By: Rebecca Ritzel, Capital Gazette reporter
A long-planned Annapolis retirement community hit yet another roadblock Wednesday when a judge ruled the city Planning Commission’s decision to grant a variance for the project was so poorly written, the case must return to the commission for another review.
Anne Arundel County Circuit Judge Mark Crooks chose to deliver his opinion orally from the bench Wednesday, and also allowed virtual attendance. In a colorful, 45-minute opinion, he lambasted the city’s Planning Commission and its attorneys for failing to issue a competently written decision.
“I am not saying it has to be ‘War and Peace’ here, but it has to be something,” Crooks said.
Instead of elucidating its reasoning on the matter at hand — why National Lutheran Communities & Services was granted a variance to state and local forest conservation regulations to partially clear 27 wooded acres off Forest Drive — the Planning Commission copied National Lutheran’s application and submitted that writing as its own decision on the matter.
“It looks like someone had a very adept skill with the cut-and-paste function,” Crooks said.
For more than a decade, National Lutheran has been seeking to build a 350-bed continuing care retirement community on Crystal Springs Farm Road. The Forest Conservation variance was crucial to allow for the removal of around 60 old-growth trees in what the state has deemed a “critical” forest. But because four of the five most crucial pages in the Planning Commission’s decision were lifted from the application, Crooks said there was no evidence that the Planning Commission executed “independent reasoning” when it ruled in February 2022 that construction should be allowed to proceed. And because he did not know the basis of the commission’s decision, other than agreeing with the developer, he could not issue a ruling on whether or not it ruled correctly.

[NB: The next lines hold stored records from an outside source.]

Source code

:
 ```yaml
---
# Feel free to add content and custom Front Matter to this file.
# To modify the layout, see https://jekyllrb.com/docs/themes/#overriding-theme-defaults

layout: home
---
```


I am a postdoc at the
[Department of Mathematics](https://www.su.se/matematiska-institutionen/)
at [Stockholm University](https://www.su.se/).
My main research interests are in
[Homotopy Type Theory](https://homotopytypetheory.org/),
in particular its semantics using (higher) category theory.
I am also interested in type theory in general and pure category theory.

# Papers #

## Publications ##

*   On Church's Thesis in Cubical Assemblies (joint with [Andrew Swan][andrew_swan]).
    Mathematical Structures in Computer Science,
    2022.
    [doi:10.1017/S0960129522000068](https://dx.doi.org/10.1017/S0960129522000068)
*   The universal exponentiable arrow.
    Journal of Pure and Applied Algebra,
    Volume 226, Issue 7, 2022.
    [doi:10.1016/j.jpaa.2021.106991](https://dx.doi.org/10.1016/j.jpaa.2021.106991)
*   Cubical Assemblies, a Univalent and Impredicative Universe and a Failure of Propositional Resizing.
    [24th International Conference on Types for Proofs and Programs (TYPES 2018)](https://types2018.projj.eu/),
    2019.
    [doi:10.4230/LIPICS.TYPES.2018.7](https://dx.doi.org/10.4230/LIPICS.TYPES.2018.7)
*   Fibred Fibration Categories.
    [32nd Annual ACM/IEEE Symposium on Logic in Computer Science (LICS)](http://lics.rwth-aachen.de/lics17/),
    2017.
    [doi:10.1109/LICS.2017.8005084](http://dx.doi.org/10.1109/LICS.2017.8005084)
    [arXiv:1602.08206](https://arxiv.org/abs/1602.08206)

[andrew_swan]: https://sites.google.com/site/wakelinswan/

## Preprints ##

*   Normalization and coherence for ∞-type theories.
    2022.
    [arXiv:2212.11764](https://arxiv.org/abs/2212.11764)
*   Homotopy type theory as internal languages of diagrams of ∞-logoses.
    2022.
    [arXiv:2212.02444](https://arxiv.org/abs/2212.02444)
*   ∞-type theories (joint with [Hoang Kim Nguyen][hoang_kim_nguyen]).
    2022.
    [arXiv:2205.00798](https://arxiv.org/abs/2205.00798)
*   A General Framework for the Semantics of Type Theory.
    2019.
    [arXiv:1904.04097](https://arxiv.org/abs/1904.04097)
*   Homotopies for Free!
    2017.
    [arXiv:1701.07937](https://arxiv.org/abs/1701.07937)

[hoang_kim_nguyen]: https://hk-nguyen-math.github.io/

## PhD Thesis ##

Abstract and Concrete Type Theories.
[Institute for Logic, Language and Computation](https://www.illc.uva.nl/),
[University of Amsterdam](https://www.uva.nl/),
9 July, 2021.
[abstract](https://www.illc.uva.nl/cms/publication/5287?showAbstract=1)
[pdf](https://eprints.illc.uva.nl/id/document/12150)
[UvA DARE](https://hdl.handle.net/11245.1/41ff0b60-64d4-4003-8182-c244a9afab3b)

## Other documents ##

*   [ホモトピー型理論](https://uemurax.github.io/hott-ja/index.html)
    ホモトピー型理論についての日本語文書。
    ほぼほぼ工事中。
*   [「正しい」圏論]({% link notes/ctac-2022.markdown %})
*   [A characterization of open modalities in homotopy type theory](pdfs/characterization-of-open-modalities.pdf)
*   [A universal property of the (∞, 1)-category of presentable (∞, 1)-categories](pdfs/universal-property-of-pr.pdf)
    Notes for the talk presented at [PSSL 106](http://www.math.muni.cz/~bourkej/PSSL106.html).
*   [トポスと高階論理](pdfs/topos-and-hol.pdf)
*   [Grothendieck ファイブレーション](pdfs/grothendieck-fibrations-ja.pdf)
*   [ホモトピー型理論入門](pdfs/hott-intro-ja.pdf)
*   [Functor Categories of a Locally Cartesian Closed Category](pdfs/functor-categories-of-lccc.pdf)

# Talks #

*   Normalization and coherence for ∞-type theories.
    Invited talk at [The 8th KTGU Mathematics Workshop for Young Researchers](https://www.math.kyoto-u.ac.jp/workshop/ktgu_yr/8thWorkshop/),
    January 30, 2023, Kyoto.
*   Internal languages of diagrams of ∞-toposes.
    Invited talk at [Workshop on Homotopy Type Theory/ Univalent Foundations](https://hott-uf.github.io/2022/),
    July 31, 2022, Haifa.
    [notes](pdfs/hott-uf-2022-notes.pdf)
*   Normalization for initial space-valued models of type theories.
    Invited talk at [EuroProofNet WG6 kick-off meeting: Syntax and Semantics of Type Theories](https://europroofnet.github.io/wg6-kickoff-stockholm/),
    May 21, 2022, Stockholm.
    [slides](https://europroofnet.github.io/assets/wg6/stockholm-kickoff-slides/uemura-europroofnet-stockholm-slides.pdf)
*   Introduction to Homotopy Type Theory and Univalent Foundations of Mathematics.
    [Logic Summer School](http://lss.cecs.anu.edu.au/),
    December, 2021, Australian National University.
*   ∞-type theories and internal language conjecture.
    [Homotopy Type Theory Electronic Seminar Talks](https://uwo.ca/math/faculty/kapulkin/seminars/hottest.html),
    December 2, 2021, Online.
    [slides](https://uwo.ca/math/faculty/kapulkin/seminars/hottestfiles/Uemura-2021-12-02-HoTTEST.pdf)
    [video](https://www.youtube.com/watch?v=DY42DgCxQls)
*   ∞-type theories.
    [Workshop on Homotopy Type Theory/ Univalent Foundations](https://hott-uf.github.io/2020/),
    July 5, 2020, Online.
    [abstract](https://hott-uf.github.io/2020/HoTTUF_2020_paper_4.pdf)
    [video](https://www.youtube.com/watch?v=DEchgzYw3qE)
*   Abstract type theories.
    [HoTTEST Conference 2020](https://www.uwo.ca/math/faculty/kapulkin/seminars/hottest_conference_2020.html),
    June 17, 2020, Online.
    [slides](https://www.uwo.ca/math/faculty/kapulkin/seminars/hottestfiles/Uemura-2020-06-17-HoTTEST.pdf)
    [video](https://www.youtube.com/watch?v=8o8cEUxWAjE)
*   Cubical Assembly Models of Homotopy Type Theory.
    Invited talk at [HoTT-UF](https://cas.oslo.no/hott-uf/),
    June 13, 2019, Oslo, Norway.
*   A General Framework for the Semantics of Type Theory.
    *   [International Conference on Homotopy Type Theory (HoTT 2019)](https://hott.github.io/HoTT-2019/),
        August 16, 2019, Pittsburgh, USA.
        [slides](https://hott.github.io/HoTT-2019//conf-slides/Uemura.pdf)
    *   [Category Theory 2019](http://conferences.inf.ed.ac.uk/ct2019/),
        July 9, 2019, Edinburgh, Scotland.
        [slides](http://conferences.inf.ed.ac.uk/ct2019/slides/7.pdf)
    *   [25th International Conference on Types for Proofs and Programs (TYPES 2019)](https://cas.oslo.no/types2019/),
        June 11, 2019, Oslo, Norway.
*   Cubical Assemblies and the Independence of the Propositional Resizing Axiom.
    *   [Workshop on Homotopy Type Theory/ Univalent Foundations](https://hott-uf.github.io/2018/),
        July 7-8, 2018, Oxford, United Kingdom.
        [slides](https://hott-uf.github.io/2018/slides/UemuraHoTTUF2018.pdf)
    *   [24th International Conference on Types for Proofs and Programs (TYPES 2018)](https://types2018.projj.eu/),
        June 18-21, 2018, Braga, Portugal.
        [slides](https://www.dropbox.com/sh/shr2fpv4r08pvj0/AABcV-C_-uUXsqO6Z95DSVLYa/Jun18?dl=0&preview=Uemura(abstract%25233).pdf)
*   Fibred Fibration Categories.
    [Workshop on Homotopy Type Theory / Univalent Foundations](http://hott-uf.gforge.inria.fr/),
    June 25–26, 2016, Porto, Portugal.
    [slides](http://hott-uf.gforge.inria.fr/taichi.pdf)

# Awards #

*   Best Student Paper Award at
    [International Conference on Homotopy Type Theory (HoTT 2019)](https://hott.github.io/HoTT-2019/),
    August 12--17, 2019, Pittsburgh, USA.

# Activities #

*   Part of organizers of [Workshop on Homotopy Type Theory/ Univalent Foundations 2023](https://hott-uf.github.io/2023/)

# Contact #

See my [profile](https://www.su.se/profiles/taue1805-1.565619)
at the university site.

“The million-dollar question for this court is why did this commission do that?” Crooks said. “You have to point to the component parts of salient evidence.”

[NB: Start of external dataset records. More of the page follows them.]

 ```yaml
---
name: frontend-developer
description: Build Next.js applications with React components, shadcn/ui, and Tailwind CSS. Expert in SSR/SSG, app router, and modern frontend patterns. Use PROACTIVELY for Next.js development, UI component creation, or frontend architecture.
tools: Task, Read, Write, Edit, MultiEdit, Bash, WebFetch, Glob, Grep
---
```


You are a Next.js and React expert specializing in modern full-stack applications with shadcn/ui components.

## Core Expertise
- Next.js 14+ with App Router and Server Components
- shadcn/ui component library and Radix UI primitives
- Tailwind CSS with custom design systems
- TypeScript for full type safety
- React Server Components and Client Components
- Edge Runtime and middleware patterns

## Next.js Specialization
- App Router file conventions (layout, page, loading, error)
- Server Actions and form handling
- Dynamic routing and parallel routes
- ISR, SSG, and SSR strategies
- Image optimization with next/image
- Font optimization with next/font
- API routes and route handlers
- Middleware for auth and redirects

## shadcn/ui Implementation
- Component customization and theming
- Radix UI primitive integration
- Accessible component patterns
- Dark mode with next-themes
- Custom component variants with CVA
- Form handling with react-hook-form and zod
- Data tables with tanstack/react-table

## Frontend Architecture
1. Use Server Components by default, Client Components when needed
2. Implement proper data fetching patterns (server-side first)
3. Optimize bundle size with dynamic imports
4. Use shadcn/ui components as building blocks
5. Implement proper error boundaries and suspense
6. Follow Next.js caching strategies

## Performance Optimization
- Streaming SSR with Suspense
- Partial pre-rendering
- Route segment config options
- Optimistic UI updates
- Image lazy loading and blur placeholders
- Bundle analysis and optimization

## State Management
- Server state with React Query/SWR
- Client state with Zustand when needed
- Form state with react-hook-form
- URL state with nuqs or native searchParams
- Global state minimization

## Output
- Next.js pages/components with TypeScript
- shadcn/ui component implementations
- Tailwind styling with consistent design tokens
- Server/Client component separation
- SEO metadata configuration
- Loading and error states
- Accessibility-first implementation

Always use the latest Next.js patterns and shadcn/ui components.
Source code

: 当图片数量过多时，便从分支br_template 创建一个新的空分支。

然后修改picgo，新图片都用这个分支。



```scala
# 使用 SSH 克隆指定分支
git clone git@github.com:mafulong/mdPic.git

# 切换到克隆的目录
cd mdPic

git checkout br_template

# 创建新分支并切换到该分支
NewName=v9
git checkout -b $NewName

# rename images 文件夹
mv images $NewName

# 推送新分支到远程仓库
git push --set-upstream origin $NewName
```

Examples of evidence could include testimony members found compelling during multiple Planning Commission hearings held to discuss the project, and comparable Forest Conservation variances that have been granted elsewhere in the city or in the surrounding counties, Crooks said.
Conservationists lauded the judge’s decision. Laura Townsend, a Forest Drive resident and vice president of the Crab Creek Conservancy, said the decision goes beyond accusing the commission and its legal counsel of being lazy. “This is potentially a huge shift,” Townsend said. By calling out the commission for “wholesale lifting” of text from an application, the judge’s decision, “puts the city on notice that they can’t just rubber stamp developers.”

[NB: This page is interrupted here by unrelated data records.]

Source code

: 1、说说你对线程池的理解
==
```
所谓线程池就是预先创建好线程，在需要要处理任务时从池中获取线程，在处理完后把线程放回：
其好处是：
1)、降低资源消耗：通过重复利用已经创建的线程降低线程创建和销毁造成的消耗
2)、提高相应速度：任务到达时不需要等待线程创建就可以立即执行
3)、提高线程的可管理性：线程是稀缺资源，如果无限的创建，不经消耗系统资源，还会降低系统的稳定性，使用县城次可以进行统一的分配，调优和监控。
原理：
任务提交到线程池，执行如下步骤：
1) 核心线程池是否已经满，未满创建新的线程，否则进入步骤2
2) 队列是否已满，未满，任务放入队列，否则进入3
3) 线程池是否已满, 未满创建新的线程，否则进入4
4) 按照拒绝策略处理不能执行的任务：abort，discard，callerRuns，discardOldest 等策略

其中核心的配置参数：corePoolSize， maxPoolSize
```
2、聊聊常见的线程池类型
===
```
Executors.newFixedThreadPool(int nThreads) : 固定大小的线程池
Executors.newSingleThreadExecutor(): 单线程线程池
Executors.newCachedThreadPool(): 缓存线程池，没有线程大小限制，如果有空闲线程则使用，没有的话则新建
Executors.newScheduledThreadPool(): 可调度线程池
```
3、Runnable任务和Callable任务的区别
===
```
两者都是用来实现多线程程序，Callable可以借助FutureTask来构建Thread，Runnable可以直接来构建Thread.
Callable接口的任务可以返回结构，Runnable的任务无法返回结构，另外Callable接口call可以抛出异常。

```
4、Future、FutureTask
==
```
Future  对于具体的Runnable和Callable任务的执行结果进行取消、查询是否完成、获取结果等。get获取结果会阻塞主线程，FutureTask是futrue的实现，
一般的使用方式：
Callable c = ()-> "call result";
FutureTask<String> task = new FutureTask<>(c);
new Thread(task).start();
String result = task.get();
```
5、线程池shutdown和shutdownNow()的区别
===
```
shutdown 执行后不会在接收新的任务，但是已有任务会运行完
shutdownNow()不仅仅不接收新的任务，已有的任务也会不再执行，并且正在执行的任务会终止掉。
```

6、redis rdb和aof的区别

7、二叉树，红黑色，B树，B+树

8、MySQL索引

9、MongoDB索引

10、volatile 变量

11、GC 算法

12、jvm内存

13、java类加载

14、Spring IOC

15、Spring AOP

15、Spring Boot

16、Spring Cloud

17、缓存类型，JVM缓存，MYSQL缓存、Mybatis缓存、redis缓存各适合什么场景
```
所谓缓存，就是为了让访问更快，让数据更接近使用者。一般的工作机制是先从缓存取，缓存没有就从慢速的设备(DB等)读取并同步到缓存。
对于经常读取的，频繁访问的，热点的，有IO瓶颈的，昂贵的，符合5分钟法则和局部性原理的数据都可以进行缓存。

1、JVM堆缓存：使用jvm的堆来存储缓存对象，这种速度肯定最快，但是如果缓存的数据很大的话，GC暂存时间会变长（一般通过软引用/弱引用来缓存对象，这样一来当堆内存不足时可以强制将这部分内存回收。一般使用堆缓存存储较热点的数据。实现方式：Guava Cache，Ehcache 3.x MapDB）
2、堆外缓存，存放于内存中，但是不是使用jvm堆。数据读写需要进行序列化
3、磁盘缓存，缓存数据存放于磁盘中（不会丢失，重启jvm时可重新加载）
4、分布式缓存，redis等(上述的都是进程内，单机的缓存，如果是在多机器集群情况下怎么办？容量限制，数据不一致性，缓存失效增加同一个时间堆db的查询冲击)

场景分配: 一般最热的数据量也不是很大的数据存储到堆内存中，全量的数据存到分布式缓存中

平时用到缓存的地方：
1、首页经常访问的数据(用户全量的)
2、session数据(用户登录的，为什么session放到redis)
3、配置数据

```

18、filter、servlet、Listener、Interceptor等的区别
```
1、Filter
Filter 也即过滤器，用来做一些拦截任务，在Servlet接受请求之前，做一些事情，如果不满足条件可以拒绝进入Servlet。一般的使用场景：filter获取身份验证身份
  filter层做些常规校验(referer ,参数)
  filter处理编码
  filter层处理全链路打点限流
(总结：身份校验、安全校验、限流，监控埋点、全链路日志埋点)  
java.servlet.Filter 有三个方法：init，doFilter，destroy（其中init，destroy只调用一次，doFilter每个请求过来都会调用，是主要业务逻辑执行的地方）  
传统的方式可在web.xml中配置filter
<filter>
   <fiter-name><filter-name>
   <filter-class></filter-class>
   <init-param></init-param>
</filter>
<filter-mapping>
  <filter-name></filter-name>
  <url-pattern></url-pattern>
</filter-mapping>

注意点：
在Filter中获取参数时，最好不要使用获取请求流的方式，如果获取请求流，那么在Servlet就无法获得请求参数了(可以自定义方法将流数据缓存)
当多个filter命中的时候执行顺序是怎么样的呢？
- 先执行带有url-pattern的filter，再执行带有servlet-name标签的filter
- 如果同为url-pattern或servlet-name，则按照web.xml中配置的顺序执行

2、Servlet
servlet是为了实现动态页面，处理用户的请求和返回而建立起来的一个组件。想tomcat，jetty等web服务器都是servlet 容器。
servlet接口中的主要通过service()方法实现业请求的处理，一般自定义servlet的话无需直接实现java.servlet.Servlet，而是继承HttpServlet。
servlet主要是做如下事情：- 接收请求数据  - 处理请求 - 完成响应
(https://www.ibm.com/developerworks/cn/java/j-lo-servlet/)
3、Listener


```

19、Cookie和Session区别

Forrest Mays, president of the Crab Creek Conservancy, was also thrilled and praised the Annapolis community for supporting the cause. Although the conservancy was formed to specifically oppose the Lutheran retirement community, called The Village at Providence Point, Mays has been fighting to get the former Crystal Springs Farm property preserved as a park since 2005, when it was annexed by the city. In late October, more than 200 people attended a “Music for the Forest” festival to raise money for the conservancy’s legal expenses.
“We had a good argument and a good attorney,” Mays said.
From the bench, Crooks praised both Crab Creek attorney G. Macy Nelson and Alan Hyatt, a well-known Annapolis real estate attorney, for their work. But ultimately, Hyatt’s arguments at a December hearing appealing the Planning Commission’s decision were irrelevant, because the commission’s decision was so poorly rendered, he said.
“I really feel a disservice has been given to both sides, because this has been going on for years,” Crooks said.
Mitchelle Stephenson, a spokesperson for the city, said the decision was jointly written by the Planning Commission members who voted to grant the variance (two other members abstained) and an outside attorney, not the city’s Office of Law.
“The judge’s remand gives the Planning Commission an opportunity to produce a decision that will be upheld. The City looks forward to the opportunity to clarify that decision for all parties involved,” Stephenson said.
Alex Pline, the current chair, said the commission “stands by its decision.” He added, however, that the document was written “with the advice and consent of the city’s Office of Law.”
“It went through all of those channels,” Pline said. “You can’t put one name on it.”
The name on the document, however, is Christopher L. Beard, an attorney chosen by the Office of Law to represent the Planning Commission. The commission is now working with a different contracted law firm. “We don’t have any say in that,” Pline said.
Cyndi Walters, the president of National Lutheran Communities and Services, indicated that the organization would opt for another trip to the Planning Commission rather than appeal Crooks’ decision to remand the case.
“Although we are disappointed that this ruling means a delay, we respect the court’s decision,” Walters said. “We remain fervently committed to the Annapolis community and to our vision for The Village at Providence Point, which has been hailed by civic and environmental leaders as a model for environmentally sustainable development. We look forward to working with the Planning Commission as this process unfolds and expect the commission to issue a favorable opinion in the next several months.”